✦ LIBER ✦

Identification of a new complementation group of the peroxisome biogenesis disorders and PEX14 as the mutated gene

✍ Scribed by Nobuyuki Shimozawa; Toshiro Tsukamoto; Tomoko Nagase; Yasuhiko Takemoto; Naoki Koyama; Yasuyuki Suzuki; Masayuki Komori; Takashi Osumi; Gootjes Jeannette; Ronald J.A. Wanders; Naomi Kondo

Publisher: John Wiley and Sons
Year: 2004
Tongue: English
Weight: 292 KB
Volume: 23
Category: Article
ISSN: 1059-7794
DOI: 10.1002/humu.20032

No coin nor oath required. For personal study only.

✦ Synopsis

Communicated by Jean-Louis Mandel

Peroxisome biogenesis disorders (PBD) are lethal hereditary diseases caused by abnormalities in the biogenesis of peroxisomes. At present, 12 different complementation groups have been identified and to date, all genes responsible for each of these complementation groups have been identified. The peroxisomal membrane protein PEX14 is a key component of the peroxisomal import machinery and may be the initial docking site for the two import receptors PEX5 and PEX7. Although PEX14 mutants have been identified in yeasts and CHO-cells, human PEX14 deficiency has apparently not been documented.
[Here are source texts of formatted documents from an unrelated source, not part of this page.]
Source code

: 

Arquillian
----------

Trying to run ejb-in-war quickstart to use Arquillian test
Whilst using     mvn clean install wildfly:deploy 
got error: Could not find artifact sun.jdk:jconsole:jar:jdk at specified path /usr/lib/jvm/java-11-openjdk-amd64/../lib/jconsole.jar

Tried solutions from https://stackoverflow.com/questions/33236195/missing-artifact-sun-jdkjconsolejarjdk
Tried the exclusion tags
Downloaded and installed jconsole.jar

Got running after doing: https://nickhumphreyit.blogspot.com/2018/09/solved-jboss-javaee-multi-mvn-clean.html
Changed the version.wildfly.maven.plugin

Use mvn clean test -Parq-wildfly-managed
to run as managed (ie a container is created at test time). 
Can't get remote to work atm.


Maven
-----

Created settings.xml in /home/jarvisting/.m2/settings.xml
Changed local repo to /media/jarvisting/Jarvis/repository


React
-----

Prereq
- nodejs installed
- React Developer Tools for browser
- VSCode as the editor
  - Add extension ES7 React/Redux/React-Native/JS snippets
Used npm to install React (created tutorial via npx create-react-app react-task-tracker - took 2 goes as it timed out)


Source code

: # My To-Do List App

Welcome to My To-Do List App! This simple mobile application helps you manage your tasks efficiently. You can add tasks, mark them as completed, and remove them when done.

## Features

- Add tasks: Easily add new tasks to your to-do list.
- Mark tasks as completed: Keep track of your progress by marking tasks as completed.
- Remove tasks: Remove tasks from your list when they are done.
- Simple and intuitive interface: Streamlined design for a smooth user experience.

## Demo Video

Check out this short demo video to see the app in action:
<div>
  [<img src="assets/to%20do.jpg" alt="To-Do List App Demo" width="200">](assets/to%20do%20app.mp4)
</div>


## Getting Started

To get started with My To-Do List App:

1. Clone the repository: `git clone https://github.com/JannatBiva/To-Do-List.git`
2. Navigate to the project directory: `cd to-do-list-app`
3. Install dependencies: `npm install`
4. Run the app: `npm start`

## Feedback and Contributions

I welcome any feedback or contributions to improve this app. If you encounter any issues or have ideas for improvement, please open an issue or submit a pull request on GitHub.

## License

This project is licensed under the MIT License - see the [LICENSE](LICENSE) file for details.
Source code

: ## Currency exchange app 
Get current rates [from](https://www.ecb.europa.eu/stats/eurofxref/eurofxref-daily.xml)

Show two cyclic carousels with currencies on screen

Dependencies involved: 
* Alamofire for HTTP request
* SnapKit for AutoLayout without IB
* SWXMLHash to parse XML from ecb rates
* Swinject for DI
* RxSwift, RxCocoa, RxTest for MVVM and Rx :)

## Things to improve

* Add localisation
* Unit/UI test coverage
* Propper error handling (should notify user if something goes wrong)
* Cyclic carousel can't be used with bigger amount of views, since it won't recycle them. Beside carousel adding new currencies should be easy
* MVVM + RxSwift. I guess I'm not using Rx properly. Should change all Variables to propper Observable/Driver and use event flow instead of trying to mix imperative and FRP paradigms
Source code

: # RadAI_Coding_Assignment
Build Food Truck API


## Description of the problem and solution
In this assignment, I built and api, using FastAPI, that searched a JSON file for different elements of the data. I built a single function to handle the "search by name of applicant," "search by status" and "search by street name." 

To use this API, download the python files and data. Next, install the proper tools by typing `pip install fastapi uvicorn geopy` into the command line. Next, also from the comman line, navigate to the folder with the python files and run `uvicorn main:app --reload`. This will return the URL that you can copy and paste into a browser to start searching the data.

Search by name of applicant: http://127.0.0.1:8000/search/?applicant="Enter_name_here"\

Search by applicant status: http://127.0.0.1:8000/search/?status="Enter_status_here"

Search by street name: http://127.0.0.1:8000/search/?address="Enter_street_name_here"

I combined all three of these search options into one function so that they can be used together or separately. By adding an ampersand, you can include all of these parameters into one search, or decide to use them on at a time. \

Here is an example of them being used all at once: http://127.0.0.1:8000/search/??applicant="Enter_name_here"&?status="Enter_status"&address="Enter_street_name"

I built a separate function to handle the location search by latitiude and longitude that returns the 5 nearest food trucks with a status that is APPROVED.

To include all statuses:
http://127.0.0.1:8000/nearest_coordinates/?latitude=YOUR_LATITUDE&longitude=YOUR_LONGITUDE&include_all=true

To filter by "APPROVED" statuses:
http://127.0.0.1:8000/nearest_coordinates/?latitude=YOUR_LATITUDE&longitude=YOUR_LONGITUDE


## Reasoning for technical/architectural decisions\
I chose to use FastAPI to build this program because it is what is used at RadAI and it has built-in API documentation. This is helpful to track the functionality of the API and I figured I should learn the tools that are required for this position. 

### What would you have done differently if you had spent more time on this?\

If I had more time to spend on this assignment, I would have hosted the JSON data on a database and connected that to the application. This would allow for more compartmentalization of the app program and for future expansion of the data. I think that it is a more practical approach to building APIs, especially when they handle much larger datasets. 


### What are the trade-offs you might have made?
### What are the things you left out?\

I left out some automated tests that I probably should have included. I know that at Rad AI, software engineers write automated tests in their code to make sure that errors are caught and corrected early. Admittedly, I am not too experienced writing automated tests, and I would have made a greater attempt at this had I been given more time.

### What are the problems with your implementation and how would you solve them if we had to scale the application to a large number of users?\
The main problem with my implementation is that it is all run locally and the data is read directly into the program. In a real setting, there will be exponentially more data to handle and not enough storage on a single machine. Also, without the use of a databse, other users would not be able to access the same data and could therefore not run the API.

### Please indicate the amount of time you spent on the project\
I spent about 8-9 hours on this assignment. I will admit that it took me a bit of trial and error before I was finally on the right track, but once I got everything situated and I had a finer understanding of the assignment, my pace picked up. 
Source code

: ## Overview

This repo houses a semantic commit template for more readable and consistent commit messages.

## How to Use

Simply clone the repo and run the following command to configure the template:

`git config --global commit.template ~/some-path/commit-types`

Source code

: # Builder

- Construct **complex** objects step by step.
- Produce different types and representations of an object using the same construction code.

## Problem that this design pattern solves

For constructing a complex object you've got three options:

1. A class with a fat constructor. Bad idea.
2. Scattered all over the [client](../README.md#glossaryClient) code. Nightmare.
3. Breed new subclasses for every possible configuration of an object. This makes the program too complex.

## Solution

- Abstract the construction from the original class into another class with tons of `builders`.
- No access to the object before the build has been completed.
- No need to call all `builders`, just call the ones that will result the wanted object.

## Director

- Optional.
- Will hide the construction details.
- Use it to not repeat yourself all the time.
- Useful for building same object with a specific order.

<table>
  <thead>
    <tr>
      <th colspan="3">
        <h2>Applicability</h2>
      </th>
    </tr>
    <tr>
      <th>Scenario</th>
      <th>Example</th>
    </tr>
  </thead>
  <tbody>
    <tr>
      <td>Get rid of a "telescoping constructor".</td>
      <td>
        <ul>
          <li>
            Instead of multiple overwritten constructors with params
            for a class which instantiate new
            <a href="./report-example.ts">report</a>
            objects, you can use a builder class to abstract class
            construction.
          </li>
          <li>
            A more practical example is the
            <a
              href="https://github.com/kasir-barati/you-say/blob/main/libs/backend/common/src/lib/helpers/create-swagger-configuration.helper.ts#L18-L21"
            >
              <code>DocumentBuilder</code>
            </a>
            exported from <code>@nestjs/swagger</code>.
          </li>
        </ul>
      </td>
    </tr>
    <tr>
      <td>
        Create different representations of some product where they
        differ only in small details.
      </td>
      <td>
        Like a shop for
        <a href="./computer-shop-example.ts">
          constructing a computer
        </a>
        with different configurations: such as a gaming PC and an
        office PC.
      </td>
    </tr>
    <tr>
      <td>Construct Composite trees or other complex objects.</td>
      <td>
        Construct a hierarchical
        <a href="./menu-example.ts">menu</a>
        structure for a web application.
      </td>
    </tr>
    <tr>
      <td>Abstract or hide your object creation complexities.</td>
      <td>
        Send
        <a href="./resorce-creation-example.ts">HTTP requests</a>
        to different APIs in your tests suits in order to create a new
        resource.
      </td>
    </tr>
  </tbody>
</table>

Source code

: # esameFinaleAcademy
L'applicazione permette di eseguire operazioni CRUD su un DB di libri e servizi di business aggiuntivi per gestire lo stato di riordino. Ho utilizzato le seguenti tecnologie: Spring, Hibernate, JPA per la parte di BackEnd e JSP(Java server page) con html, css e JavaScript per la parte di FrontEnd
We now report the identification of a new complementation group of the peroxisome biogenesis disorders with PEX14 as the defective gene. Indeed, human PEX14 rescues the import of a PTS1-dependent as well as a PTS2-dependent protein into the peroxisomes in fibroblasts from a patient with Zellweger syndrome belonging to the new complementation group. This patient was homozygous for a nonsense mutation in a putative coiled-coil region of PEX14, c.553C4T (p.Q185X). Furthermore, we showed that the patient's fibroblasts lacked PEX14 as determined by immunocytochemical analysis. These findings indicate that there are 13 genotypes in PBD and that the role of PEX14 is also essential in humans. Hum Mutat 23:552-558, 2004 r 2004 Wiley-Liss, Inc.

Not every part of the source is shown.